Bohème è uno dei titoli più rappresentati al Teatro San Carlo, sono 60 edizioni e 580 recite in totale dal quel 1896. Quest’anno era molto attesa Eleonora Buratto nel ruolo della protagonista e sicuramente non ha deluso il pubblico vista l’accoglienza. Era reduce da una produzione del Teatro Nazionale Olandese di Amsterdam, terminata pochi giorni prima di arrivare a Napoli dove ha cantato in tre recite delle sei in programma ed è stato un grande successo anche al botteghino.
Eleonora Buratto ha confermato le attese, la voce piena ed espressiva, l’articolazione e l’accento sempre precisi e impeccabili sono il risultato di anni di studio e di attenzione ad un canto all’italiana della migliore tradizione che si rifà a Mirella Freni, a Renata Scotto fino alla Tebaldi. Non è un caso che il soprano mantovano ha studiato tre anni con Luciano Pavarotti e lei trova sempre l’occasione per ricordarlo. Già con la sua aria di esordio del primo atto ‘Mi chiamano Mimì’ è riuscita ad emozionare gli spettatori.
Ha detto di aver interpretato con molto piacere Mimì in un allestimento tradizionale – al Liceu di Barcellona e ad Amsterdam l’ambientazione era attualizzata dai registi, la prima intorno agli anni 30 del XXesimo secolo, la seconda ai giorni nostri. Lo spettacolo a Napoli arrivava dal Teatro Massimo di Palermo con la regia di Mario Pontiggia, Argentino, belli e raffinati scene e costumi di Francesco Zito, l’ambientazione è spostata alla fine del 1800 con una suggestione di epoca Liberty ; nel romanzo “Scene della vita di bohème” di Henry Murger la storia si svolge nel 1840. La regia però non ha colto pienamente la frenesia, la smania quasi della giovinezza che si impone, ma troppo presto sarà ferita dalla morte prematura della protagonista. Nella scena del Quartiere latino la festosità e l’allegria sono espresse molto bene dal coro dei bambini preparato con grande cura da Stefania Rinaldi. La sensazione di corsa verso la morte così veloce e così improvvisa ha sofferto la scelta di fare due intervalli, davvero troppo lunghi.

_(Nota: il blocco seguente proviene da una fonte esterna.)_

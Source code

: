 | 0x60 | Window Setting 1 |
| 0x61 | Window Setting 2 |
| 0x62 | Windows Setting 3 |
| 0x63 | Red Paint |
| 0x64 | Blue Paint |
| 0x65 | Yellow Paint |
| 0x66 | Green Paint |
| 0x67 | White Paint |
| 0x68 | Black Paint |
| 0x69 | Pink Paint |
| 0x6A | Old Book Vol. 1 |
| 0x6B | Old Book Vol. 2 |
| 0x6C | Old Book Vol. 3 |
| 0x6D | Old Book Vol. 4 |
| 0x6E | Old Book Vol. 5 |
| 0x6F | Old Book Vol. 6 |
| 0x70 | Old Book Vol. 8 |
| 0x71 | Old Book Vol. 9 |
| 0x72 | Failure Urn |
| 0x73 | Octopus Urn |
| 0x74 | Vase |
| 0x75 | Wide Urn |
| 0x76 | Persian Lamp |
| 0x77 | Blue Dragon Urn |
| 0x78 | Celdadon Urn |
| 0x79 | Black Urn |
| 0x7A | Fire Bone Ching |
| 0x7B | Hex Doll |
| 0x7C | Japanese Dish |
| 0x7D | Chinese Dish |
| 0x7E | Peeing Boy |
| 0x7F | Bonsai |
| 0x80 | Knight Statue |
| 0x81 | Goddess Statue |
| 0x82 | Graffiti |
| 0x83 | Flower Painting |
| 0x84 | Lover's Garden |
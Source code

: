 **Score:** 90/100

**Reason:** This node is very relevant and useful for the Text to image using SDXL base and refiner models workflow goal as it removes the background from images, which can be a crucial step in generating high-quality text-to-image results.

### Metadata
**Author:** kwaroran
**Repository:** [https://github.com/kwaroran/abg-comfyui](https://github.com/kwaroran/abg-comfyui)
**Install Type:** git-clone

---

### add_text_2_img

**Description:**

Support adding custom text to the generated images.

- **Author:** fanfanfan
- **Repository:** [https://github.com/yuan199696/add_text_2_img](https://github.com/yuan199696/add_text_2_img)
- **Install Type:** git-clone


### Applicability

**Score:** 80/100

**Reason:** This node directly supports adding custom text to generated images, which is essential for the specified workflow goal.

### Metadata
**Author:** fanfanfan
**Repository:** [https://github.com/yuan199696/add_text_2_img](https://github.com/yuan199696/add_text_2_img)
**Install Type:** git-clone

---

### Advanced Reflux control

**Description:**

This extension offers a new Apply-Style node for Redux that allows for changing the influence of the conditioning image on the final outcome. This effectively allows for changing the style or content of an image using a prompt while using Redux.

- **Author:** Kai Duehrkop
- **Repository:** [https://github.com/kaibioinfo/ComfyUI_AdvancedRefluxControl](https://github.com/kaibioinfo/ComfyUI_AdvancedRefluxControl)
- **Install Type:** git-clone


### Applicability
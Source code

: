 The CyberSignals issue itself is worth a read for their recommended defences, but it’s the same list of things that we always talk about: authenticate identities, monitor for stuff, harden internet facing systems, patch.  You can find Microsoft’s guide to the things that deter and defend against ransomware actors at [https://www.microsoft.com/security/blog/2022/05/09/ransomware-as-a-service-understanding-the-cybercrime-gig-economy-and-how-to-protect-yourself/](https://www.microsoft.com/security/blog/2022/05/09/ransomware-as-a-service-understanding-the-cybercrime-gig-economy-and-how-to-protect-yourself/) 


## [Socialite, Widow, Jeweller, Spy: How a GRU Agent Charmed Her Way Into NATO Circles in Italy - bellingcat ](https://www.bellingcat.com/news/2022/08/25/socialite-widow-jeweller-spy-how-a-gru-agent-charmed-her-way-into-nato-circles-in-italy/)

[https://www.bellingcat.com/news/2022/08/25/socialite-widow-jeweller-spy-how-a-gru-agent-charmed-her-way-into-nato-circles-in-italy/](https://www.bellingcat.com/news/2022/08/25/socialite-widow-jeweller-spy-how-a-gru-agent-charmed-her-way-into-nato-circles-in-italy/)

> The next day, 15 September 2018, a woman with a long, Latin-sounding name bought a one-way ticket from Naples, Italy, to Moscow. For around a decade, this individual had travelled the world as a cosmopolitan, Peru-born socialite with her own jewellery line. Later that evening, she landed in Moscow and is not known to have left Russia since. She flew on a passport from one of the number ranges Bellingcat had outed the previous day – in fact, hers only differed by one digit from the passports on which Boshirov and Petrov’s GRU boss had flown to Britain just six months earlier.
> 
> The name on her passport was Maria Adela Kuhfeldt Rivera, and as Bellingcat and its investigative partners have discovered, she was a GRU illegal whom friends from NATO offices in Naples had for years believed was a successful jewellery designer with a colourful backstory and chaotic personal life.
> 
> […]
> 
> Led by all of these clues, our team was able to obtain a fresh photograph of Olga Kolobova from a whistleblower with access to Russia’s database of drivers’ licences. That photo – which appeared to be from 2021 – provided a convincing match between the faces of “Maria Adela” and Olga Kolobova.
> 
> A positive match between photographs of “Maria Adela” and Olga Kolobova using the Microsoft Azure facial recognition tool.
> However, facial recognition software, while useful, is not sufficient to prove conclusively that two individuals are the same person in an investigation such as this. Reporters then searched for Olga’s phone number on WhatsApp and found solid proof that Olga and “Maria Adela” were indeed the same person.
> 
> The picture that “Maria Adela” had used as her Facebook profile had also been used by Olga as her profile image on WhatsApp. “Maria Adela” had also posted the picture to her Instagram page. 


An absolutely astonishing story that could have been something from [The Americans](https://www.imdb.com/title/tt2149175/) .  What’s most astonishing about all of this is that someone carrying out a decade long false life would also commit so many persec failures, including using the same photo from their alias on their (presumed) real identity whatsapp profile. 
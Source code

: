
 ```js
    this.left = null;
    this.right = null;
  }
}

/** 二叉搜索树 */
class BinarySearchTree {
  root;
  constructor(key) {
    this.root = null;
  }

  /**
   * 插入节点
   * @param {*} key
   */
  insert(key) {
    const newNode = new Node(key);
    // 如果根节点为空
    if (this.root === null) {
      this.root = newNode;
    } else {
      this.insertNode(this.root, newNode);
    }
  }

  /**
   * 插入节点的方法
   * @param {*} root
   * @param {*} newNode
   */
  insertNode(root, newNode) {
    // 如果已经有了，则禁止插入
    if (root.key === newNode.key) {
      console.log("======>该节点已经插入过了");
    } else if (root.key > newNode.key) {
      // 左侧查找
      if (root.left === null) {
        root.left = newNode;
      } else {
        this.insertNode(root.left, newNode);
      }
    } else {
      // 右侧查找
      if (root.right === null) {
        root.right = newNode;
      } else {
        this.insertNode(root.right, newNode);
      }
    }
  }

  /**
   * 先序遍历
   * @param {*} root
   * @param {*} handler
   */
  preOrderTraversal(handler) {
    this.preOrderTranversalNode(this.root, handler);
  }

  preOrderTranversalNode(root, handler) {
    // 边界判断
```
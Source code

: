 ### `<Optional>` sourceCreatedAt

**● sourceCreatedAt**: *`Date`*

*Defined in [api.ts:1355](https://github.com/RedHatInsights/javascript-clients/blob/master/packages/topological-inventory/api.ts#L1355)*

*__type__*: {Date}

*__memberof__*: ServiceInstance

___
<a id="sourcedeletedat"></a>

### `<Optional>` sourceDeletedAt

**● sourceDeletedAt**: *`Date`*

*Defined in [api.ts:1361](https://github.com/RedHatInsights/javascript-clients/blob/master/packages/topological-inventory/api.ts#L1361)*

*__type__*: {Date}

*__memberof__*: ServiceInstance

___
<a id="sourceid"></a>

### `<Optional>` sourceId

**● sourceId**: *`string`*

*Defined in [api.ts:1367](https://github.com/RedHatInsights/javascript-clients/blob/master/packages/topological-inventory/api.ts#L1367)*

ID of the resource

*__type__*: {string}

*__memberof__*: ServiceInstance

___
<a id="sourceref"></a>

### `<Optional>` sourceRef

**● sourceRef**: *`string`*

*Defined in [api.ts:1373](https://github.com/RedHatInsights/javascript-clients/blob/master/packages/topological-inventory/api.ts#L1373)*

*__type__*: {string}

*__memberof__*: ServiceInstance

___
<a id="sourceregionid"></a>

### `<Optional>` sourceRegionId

Rodolfo era Jean-Francois Borras, bella voce, corretto nel canto forse un po’ di pathos sarebbe stato richiesto dal personaggio. Davvero molto interessante il Colline di Fabrizio Beggi, anche se va detto che la zimarra il filosofo bohémien la indossa per tutta l’opera, fino al momento in cui la sacrifica al Monte di Pietà – nella speranza di aiutare la povera Mimì. Marcello era Mario Cassi e Musetta Francesca Dotto, poco sensuale in verità e un po’ in difficoltà negli acuti. L’Orchestra del teatro ha suonato bene diretta dal maestro Ranzani, suono compatto preciso sempre attenta alle indicazioni del maestro.
Il teatro era pieno alla prima dell’11 gennaio e tra il pubblico, come sempre al San Carlo, molti ragazzi delle scuole e dell’Università. Evidentemente si fa un gran lavoro con le istituzioni scolastiche per conquistare nuovo pubblico all’opera e ai concerti. In considerazione di ciò, la scelta degli allestimenti potrebbe essere più audace. Non sono una paladina dei registi che riscrivono i libretti d’opera però per un pubblico giovane e entusiasta, forse un’istituzione come il Teatro San Carlo potrebbe osare, a volte.